WHAT TO WORK ON ▸ Search the entries for the word "https" and report each line that has it.

MATERIAL FOR THIS TASK ▸
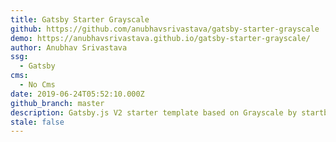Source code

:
 ```yaml
---
title: Gatsby Starter Grayscale
github: https://github.com/anubhavsrivastava/gatsby-starter-grayscale
demo: https://anubhavsrivastava.github.io/gatsby-starter-grayscale/
author: Anubhav Srivastava
ssg:
  - Gatsby
cms:
  - No Cms
date: 2019-06-24T05:52:10.000Z
github_branch: master
description: Gatsby.js V2 starter template based on Grayscale by startbootstrap
stale: false
---
```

RESPONSE BOX ▸
github: https://github.com/anubhavsrivastava/gatsby-starter-grayscale
demo: https://anubhavsrivastava.github.io/gatsby-starter-grayscale/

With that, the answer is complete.